* Directions: Taking each line of the material below in turn, count those containing the string "program". Provide the number alone.

* Given records:
#####

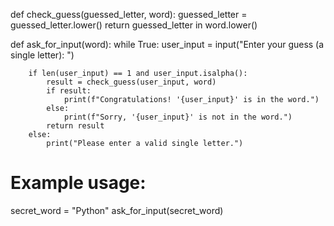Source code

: def check_guess(guessed_letter, word):
    guessed_letter = guessed_letter.lower()
    return guessed_letter in word.lower()

def ask_for_input(word):
    while True:
        user_input = input("Enter your guess (a single letter): ")

        if len(user_input) == 1 and user_input.isalpha():
            result = check_guess(user_input, word)
            if result:
                print(f"Congratulations! '{user_input}' is in the word.")
            else:
                print(f"Sorry, '{user_input}' is not in the word.")
            return result
        else:
            print("Please enter a valid single letter.")

# Example usage:
secret_word = "Python"
ask_for_input(secret_word)
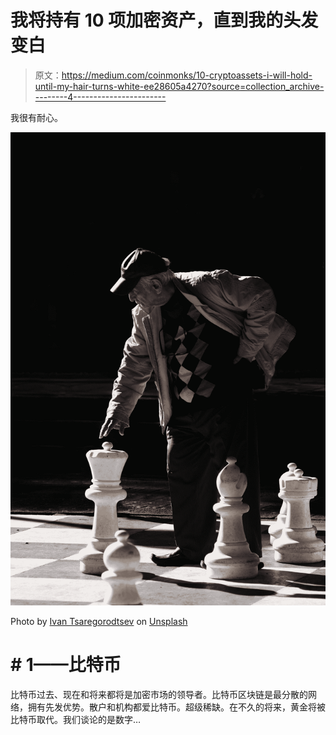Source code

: # 我将持有 10 项加密资产，直到我的头发变白

> 原文：<https://medium.com/coinmonks/10-cryptoassets-i-will-hold-until-my-hair-turns-white-ee28605a4270?source=collection_archive---------4----------------------->

我很有耐心。

![](img/14f87bdfbdf707fee3ee829bb235a64b.png)

Photo by [Ivan Tsaregorodtsev](https://unsplash.com/@ivntsa?utm_source=medium&utm_medium=referral) on [Unsplash](https://unsplash.com?utm_source=medium&utm_medium=referral)

# # 1——比特币

比特币过去、现在和将来都将是加密市场的领导者。比特币区块链是最分散的网络，拥有先发优势。散户和机构都爱比特币。超级稀缺。在不久的将来，黄金将被比特币取代。我们谈论的是数字…
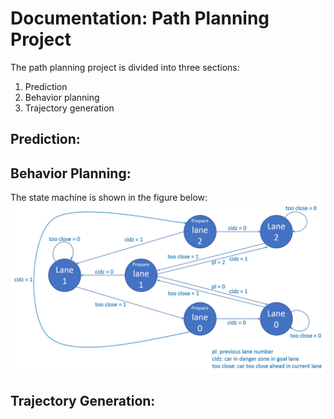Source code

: # Documentation: Path Planning Project
The path planning project is divided into three sections:
  1. Prediction
  2. Behavior planning
  3. Trajectory generation
  
## Prediction:

## Behavior Planning:
The state machine is shown in the figure below:
![alt_text](State_machine.jpg?raw=true "State Machine")

## Trajectory Generation:

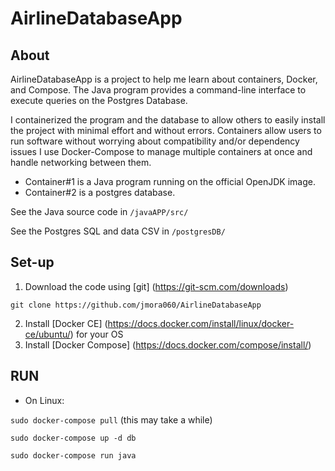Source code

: # AirlineDatabaseApp

## About

AirlineDatabaseApp is a project to help me learn about containers, Docker, and Compose. The Java program provides a command-line interface to execute queries on the Postgres Database.

I containerized the program and the database to allow others to easily install the project with minimal effort and without errors. Containers allow users to run software without worrying about compatibility and/or dependency issues  I use Docker-Compose to manage multiple containers at once and handle networking between them.

  * Container#1 is a Java program running on the official OpenJDK image. 
  * Container#2 is a postgres database. 

See the Java source code in `/javaAPP/src/`

See the Postgres SQL and data CSV in `/postgresDB/`

## Set-up

1. Download the code using [git] (https://git-scm.com/downloads)

`git clone https://github.com/jmora060/AirlineDatabaseApp`

2. Install [Docker CE] (https://docs.docker.com/install/linux/docker-ce/ubuntu/) for your OS
3. Install [Docker Compose] (https://docs.docker.com/compose/install/)


## RUN
  * On Linux:
  
  `sudo docker-compose pull` (this may take a while)
  
  `sudo docker-compose up -d db`
  
  `sudo docker-compose run java`
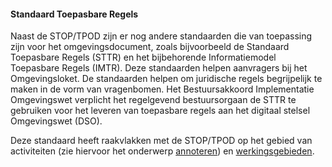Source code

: #### Standaard Toepasbare Regels

Naast de STOP/TPOD zijn er nog andere standaarden die van toepassing zijn voor
het omgevingsdocument, zoals bijvoorbeeld de Standaard Toepasbare Regels (STTR)
en het bijbehorende Informatiemodel Toepasbare Regels (IMTR). Deze standaarden
helpen aanvragers bij het Omgevingsloket. De standaarden helpen om juridische
regels begrijpelijk te maken in de vorm van vragenbomen. Het Bestuursakkoord
Implementatie Omgevingswet verplicht het regelgevend bestuursorgaan de STTR te
gebruiken voor het leveren van toepasbare regels aan het digitaal stelsel
Omgevingswet (DSO).

Deze standaard heeft raakvlakken met de STOP/TPOD op het gebied van activiteiten
(zie hiervoor het onderwerp [annoteren](/annoteren-0)) en
[werkingsgebieden](/locatie-en-werkingsgebied).
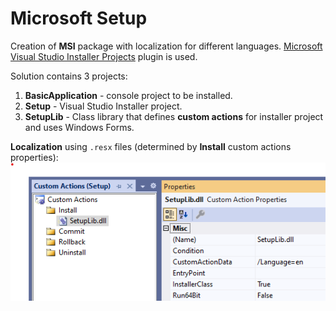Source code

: ﻿# Microsoft Setup

Creation of **MSI** package with localization for different languages. 
[Microsoft Visual Studio Installer Projects](https://marketplace.visualstudio.com/items?itemName=visualstudioclient.MicrosoftVisualStudio2017InstallerProjects)  plugin is used.


Solution contains 3 projects:
1) **BasicApplication** - console project to be installed.
2) **Setup** - Visual Studio Installer project.
3) **SetupLib** - Class library that defines **custom actions** for installer project and uses Windows Forms.

**Localization** using `.resx` files (determined by **Install** custom actions properties):
![CustomActionData.png](CustomActionData.png)
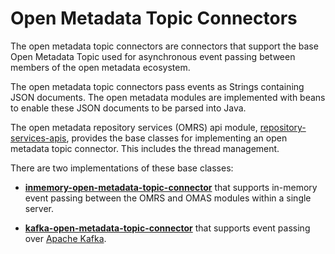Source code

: <!-- SPDX-License-Identifier: Apache-2.0 -->
  
# Open Metadata Topic Connectors

The open metadata topic connectors are connectors that support
the base Open Metadata Topic used for asynchronous event passing between members of
the open metadata ecosystem.

The open metadata topic connectors pass events as Strings containing JSON documents.
The open metadata modules are implemented with beans to enable these JSON documents
to be parsed into Java.

The open metadata repository services (OMRS) api
module, [repository-services-apis](../../../../repository-services/repository-services-apis),
provides the base classes for implementing an open metadata
topic connector.  This includes the thread management.

There are two implementations of these base classes:

* **[inmemory-open-metadata-topic-connector](inmemory-open-metadata-topic-connector)** that
supports in-memory event passing between the OMRS and OMAS modules within a single server.

* **[kafka-open-metadata-topic-connector](kafka-open-metadata-topic-connector)** that
supports event passing over [Apache Kafka](https://kafka.apache.org).
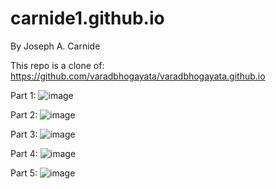 # carnide1.github.io

By Joseph A. Carnide

This repo is a clone of:
https://github.com/varadbhogayata/varadbhogayata.github.io

Part 1:
![image](https://github.com/user-attachments/assets/11a911db-c580-4021-87fc-6a75b6e6f232)

Part 2:
![image](https://github.com/user-attachments/assets/53c75362-30bf-4c6e-96e4-da040233504b)

Part 3:
![image](https://github.com/user-attachments/assets/cddea1f5-366a-4b5e-bfa9-27c15ab3975e)

Part 4:
![image](https://github.com/user-attachments/assets/d436fc76-a570-47e2-995b-633a68409ebf)

Part 5:
![image](https://github.com/user-attachments/assets/e8abec8e-af93-40d0-816b-7ee487696794)

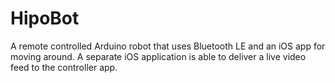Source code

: HipoBot
=======

A remote controlled Arduino robot that uses Bluetooth LE and an iOS app for moving around. A separate iOS application is able to deliver a live video feed to the controller app.
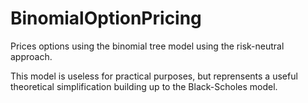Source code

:# BinomialOptionPricing

Prices options using the binomial tree model using the risk-neutral approach.

This model is useless for practical purposes, but reprensents a useful theoretical simplification building up to the
Black-Scholes model.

#####

* Exercise output: 3